Avant l’arrivée de Neymar Jr, vendredi 4 août, le feuilleton du mercato du Paris-Saint-Germain (PSG) avait des airs de roman-photo. Dimanche 23 juillet, le joueur du FC Barcelone Gerard Piqué postait un cliché sur Instagram pour démentir le départ de son coéquipier brésilien vers la capitale française. « Il reste », tranchait le défenseur accroché à son cou comme s’il célébrait un but. Voire. Trois jours plus tôt, Radio Catalunya assurait que le transfert avait 95 % de chances d’advenir. Soit à peu près la probabilité des Parisiens de l’emporter, au printemps dernier, contre les Espagnols. https://www.instagram.com/p/BW5zNYmlavf/?taken-by=3gerardpique
La vitrine
À 22 h 22, ce mercredi 8 mars, l’écurie française se dirige tranquillement vers la qualification pour les quarts de finale de la Ligue des champions. Corrigés 4 à 0 au match aller, Gerard Piqué et Neymar ne mènent que 3 à 1, alors qu’il reste une dizaine de minutes de jeu. Comment pourraient-ils marquer les trois buts nécessaires à la victoire face à une des formations les plus richement dotées d’Europe ? Depuis son rachat par le bras financier du régime qatari, QSI, en mai 2011, le PSG possède une constellation d’internationaux.

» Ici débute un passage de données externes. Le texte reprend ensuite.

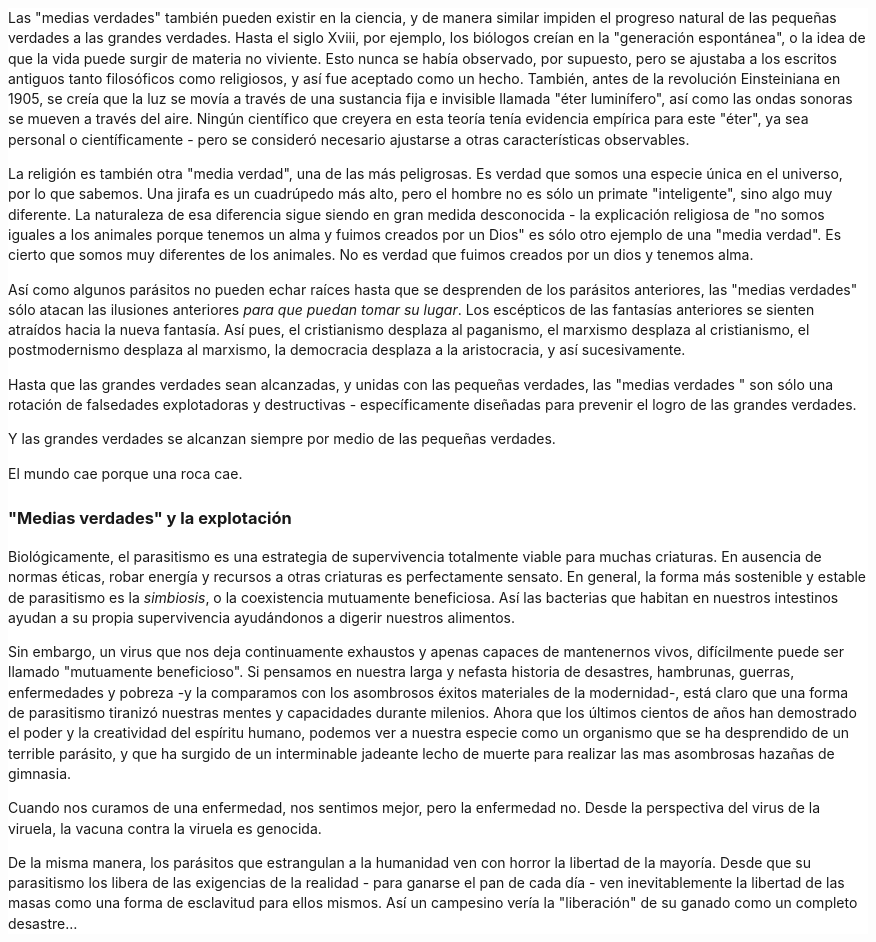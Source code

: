 Las "medias verdades" también pueden existir en la ciencia, y de manera similar impiden el progreso natural de las pequeñas verdades a las grandes verdades. Hasta el siglo Xviii, por ejemplo, los biólogos creían en la "generación espontánea", o la idea de que la vida puede surgir de materia no viviente. Esto nunca se había observado, por supuesto, pero se ajustaba a los escritos antiguos tanto filosóficos como religiosos, y así fue aceptado como un hecho. También, antes de la revolución Einsteiniana en 1905, se creía que la luz se movía a través de una sustancia fija e invisible llamada "éter luminífero", así como las ondas sonoras se mueven a través del aire. Ningún científico que creyera en esta teoría tenía evidencia empírica para este "éter", ya sea personal o científicamente - pero se consideró necesario ajustarse a otras características observables.

La religión es también otra "media verdad", una de las más peligrosas. Es verdad que somos una especie única en el universo, por lo que sabemos. Una jirafa es un cuadrúpedo más alto, pero el hombre no es sólo un primate "inteligente", sino algo muy diferente. La naturaleza de esa diferencia sigue siendo en gran medida desconocida - la explicación religiosa de "no somos iguales a los animales porque tenemos un alma y fuimos creados por un Dios" es sólo otro ejemplo de una "media verdad". Es cierto que somos muy diferentes de los animales. No es verdad que fuimos creados por un dios y tenemos alma.

Así como algunos parásitos no pueden echar raíces hasta que se desprenden de los parásitos anteriores, las "medias verdades" sólo atacan las ilusiones anteriores *para que puedan tomar su lugar*. Los escépticos de las fantasías anteriores se sienten atraídos hacia la nueva fantasía. Así pues, el cristianismo desplaza al paganismo, el marxismo desplaza al cristianismo, el postmodernismo desplaza al marxismo, la democracia desplaza a la aristocracia, y así sucesivamente.

Hasta que las grandes verdades sean alcanzadas, y unidas con las pequeñas verdades, las "medias verdades " son sólo una rotación de falsedades explotadoras y destructivas - específicamente diseñadas para prevenir el logro de las grandes verdades.

Y las grandes verdades se alcanzan siempre por medio de las pequeñas verdades.

El mundo cae porque una roca cae.

### "Medias verdades" y la explotación

Biológicamente, el parasitismo es una estrategia de supervivencia totalmente viable para muchas criaturas. En ausencia de normas éticas, robar energía y recursos a otras criaturas es perfectamente sensato. En general, la forma más sostenible y estable de parasitismo es la *simbiosis*, o la coexistencia mutuamente beneficiosa. Así las bacterias que habitan en nuestros intestinos ayudan a su propia supervivencia ayudándonos a digerir nuestros alimentos.

Sin embargo, un virus que nos deja continuamente exhaustos y apenas capaces de mantenernos vivos, difícilmente puede ser llamado "mutuamente beneficioso". Si pensamos en nuestra larga y nefasta historia de desastres, hambrunas, guerras, enfermedades y pobreza -y la comparamos con los asombrosos éxitos materiales de la modernidad-, está claro que una forma de parasitismo tiranizó nuestras mentes y capacidades durante milenios. Ahora que los últimos cientos de años han demostrado el poder y la creatividad del espíritu humano, podemos ver a nuestra especie como un organismo que se ha desprendido de un terrible parásito, y que ha surgido de un interminable jadeante lecho de muerte para realizar las mas asombrosas hazañas de gimnasia.

Cuando nos curamos de una enfermedad, nos sentimos mejor, pero la enfermedad no. Desde la perspectiva del virus de la viruela, la vacuna contra la viruela es genocida.

De la misma manera, los parásitos que estrangulan a la humanidad ven con horror la libertad de la mayoría. Desde que su parasitismo los libera de las exigencias de la realidad - para ganarse el pan de cada día - ven inevitablemente la libertad de las masas como una forma de esclavitud para ellos mismos. Así un campesino vería la "liberación" de su ganado como un completo desastre…
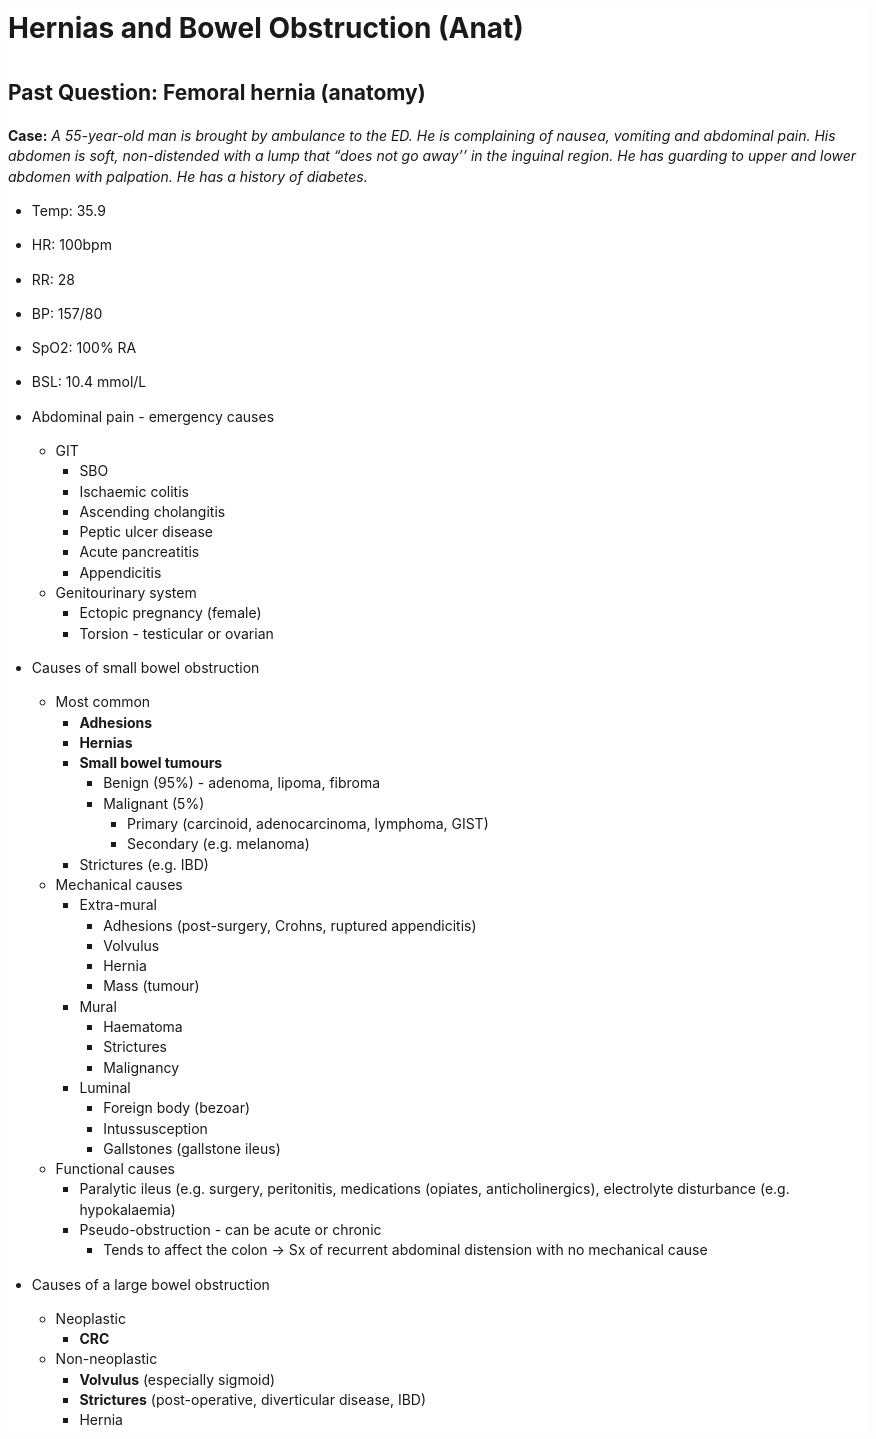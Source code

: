 # Hernias and Bowel Obstruction (Anat)

## Past Question: **Femoral hernia** (anatomy)

**Case:** *A 55-year-old man is brought by ambulance to the ED. He is complaining of nausea, vomiting and abdominal pain. His abdomen is soft, non-distended with a lump that “does not go away’’ in the inguinal region. He has guarding to upper and lower abdomen with palpation. He has a history of diabetes.*

- Temp: 35.9
- HR: 100bpm
- RR: 28
- BP: 157/80
- SpO2: 100% RA
- BSL: 10.4 mmol/L

- Abdominal pain - emergency causes
    - GIT
        - SBO
        - Ischaemic colitis
        - Ascending cholangitis
        - Peptic ulcer disease
        - Acute pancreatitis
        - Appendicitis
    - Genitourinary system
        - Ectopic pregnancy (female)
        - Torsion - testicular or ovarian
- Causes of small bowel obstruction
    - Most common
        - **Adhesions**
        - **Hernias**
        - **Small bowel tumours**
            - Benign (95%) - adenoma, lipoma, fibroma
            - Malignant (5%)
                - Primary (carcinoid, adenocarcinoma, lymphoma, GIST)
                - Secondary (e.g. melanoma)
        - Strictures (e.g. IBD)
    - Mechanical causes
        - Extra-mural
            - Adhesions (post-surgery, Crohns, ruptured appendicitis)
            - Volvulus
            - Hernia
            - Mass (tumour)
        - Mural
            - Haematoma
            - Strictures
            - Malignancy
        - Luminal
            - Foreign body (bezoar)
            - Intussusception
            - Gallstones (gallstone ileus)
    - Functional causes
        - Paralytic ileus (e.g. surgery, peritonitis, medications (opiates, anticholinergics), electrolyte disturbance (e.g. hypokalaemia)
        - Pseudo-obstruction - can be acute or chronic
            - Tends to affect the colon → Sx of recurrent abdominal distension with no mechanical cause
- Causes of a large bowel obstruction
    - Neoplastic
        - **CRC**
    - Non-neoplastic
        - **Volvulus** (especially sigmoid)
        - **Strictures** (post-operative, diverticular disease, IBD)
        - Hernia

Il est taillé pour remporter la compétition. « C’est pas Gijón, c’est pas Valladolid », apprécie le commentateur de Canal+, Stéphane Guy, en direct. Autant dire, too big to fail. Mais en trois minutes, Neymar dépose un coup franc dans la lucarne avant de transformer un penalty. Paris vacille. Dans les profondeurs des arrêts de jeu, à l’approche de l’ultime seconde, un lumineux ballon piqué du Brésilien atterrit au bout du pied droit de Sergi Roberto qui offre l’exploit à Barcelone. Tandis qu’une nuit épaisse recouvre la capitale française, le quotidien L’Équipe imprime le mot « Inqualifiable » en une, identique à celui qui avait entaché la défaite de l’équipe de France contre la Bulgarie, en 1993.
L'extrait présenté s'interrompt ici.